Fig. 3Methods of preparation of influenza vaccines.
a Structure of influenza virus. HA: viral hemagglutinin, NA: viral neuraminidase; b Inactivated vaccines. Virus produced by culturing in chicken eggs or by cell culture in animal cells. HA/NA from selected influenza A strains reassorted with high growth egg-adapted virus. These vaccines are widely used in those >6 months of age, in pregnant women and those with chronic health problems that increase the risk of severe influenza. Higher dose of antigens and/or addition of adjuvant may be used to improve immunogenicity, particularly in those >65 y. Parenteral route of administration inducing relatively poor levels of mucosal immunity. Propagation of vaccine strains in eggs may introduce genetic changes that decrease vaccine effectiveness in man. c Live attenuated influenza vaccines (LAIV). These are cold adapted, therefore replicating poorly at 37 °C. Internal virus genes carry multiple attenuating temperature sensitive and cold adapting mutations virus with regularly updated HA/NA genes inserted by re-assortment or recombinant techniques. Approved for healthy people aged 2–49. Not suitable for those with immunodeficiency, in very young children or asthmatics due to possible risk of inducing wheeze.

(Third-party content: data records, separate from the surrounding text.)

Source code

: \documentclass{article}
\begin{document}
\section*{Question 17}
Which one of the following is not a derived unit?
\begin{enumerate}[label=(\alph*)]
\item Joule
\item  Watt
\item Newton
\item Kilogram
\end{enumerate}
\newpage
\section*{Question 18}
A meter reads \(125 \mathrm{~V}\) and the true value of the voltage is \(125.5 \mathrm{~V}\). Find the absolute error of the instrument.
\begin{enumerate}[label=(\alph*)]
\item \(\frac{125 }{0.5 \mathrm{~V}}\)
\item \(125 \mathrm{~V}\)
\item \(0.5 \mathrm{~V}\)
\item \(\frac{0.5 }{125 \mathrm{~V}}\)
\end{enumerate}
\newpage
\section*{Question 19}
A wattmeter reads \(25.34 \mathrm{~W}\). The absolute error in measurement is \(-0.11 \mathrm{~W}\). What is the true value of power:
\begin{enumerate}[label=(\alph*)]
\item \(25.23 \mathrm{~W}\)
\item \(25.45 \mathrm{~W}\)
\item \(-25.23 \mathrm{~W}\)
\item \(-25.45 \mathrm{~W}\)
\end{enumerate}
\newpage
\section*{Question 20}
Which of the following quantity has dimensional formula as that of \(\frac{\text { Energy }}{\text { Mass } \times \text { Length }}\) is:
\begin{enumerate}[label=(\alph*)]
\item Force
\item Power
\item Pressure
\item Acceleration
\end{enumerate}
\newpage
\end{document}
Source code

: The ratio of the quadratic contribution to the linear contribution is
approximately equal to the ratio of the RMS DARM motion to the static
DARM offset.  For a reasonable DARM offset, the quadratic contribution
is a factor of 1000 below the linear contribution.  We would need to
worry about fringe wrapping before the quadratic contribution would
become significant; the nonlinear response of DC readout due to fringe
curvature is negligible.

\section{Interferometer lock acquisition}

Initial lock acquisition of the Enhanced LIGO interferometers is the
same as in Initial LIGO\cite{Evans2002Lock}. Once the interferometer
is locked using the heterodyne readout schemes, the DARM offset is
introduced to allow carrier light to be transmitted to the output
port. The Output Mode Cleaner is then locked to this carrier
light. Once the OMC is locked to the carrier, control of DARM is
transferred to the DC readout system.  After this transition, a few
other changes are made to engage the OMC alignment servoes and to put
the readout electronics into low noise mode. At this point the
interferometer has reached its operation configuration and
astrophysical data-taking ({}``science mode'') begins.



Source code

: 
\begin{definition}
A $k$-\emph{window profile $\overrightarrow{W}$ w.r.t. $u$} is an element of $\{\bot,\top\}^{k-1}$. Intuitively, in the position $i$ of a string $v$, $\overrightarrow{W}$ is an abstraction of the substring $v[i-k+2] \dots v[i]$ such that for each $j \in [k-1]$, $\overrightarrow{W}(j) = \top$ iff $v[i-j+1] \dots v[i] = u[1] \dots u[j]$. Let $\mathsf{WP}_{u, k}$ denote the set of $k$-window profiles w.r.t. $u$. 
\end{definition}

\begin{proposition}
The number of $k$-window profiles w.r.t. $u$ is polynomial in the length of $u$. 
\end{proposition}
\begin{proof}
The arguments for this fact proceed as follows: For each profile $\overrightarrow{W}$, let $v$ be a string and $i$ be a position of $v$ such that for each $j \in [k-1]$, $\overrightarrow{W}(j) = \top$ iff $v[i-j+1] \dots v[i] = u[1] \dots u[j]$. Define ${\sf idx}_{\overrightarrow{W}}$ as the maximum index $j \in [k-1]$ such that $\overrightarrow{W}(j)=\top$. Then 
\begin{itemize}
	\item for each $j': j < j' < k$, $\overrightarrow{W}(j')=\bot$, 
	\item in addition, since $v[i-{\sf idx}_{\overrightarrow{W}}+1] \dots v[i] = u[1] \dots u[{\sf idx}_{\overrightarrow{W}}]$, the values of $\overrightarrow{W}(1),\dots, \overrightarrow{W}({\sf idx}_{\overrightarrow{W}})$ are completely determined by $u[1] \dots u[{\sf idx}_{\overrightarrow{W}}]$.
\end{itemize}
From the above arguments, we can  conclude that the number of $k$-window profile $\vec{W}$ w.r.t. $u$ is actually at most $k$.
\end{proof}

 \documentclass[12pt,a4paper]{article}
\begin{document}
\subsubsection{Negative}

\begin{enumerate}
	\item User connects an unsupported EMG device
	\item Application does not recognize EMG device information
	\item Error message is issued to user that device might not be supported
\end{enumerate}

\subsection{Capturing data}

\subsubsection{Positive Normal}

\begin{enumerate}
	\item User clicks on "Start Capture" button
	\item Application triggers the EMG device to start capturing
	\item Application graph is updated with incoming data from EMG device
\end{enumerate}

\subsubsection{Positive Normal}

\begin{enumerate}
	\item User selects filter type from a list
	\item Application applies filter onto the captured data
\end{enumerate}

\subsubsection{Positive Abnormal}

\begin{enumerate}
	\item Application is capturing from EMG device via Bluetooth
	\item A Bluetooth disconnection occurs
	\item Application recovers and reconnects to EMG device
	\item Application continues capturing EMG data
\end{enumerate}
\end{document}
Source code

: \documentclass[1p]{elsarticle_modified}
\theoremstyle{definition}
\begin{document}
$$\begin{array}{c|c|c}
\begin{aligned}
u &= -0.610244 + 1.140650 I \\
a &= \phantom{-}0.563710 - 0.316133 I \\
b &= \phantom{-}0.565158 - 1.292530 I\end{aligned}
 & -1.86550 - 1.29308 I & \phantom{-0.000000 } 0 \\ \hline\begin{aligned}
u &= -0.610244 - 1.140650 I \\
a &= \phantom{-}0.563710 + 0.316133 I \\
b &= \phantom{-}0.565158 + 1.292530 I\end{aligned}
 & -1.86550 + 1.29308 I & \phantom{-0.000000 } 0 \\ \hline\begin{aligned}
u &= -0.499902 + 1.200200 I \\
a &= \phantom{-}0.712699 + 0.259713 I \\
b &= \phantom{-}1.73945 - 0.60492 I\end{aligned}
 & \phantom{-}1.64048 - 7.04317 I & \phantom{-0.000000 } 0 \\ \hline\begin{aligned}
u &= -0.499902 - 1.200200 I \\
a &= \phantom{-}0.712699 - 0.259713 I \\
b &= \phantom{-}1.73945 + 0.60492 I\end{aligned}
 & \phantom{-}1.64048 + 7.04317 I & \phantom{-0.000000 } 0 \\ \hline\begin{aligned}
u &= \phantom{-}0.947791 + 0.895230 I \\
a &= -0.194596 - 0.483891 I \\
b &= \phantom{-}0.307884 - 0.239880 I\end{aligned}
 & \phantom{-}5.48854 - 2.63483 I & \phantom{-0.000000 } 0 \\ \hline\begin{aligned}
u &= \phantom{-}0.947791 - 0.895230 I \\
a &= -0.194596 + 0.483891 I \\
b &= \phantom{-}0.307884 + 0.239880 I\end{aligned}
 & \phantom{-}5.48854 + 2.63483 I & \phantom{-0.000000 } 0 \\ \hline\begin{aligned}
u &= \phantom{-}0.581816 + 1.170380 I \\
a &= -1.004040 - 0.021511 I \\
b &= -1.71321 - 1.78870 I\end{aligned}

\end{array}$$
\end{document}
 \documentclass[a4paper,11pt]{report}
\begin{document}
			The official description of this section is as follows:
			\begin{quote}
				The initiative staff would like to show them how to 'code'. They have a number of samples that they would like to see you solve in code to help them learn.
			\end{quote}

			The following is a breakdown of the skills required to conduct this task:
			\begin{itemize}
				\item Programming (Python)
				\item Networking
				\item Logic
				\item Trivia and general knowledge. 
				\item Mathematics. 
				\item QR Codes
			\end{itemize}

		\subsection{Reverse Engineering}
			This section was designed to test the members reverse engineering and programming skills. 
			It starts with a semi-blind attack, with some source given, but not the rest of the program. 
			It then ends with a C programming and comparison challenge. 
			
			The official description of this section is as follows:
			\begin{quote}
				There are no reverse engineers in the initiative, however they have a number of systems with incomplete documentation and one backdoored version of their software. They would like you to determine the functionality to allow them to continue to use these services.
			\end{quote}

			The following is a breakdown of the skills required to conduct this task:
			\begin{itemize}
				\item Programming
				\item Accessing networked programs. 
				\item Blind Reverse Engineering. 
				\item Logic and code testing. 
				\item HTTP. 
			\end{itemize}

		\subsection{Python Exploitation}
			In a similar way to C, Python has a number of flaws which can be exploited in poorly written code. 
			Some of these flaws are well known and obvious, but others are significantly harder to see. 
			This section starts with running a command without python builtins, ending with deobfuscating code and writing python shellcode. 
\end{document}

More closely mimics natural infection and may induce broader protection. Marketed as Flumist or Fluenz Tetra; d Recombinant vaccine production. HA gene from a wild-type flu virus in vector virus that grows in insect cells. HA protein is extracted and purified from cell culture. Manufacturing does not require propagation of influenza virus in chicken eggs, allowing potentially faster start-up for production. May be used for a novel pandemic vaccine manufacture, but may have shorter shelf-live. Used in the USA for those aged over 18 y (Flublok Quadrivalent).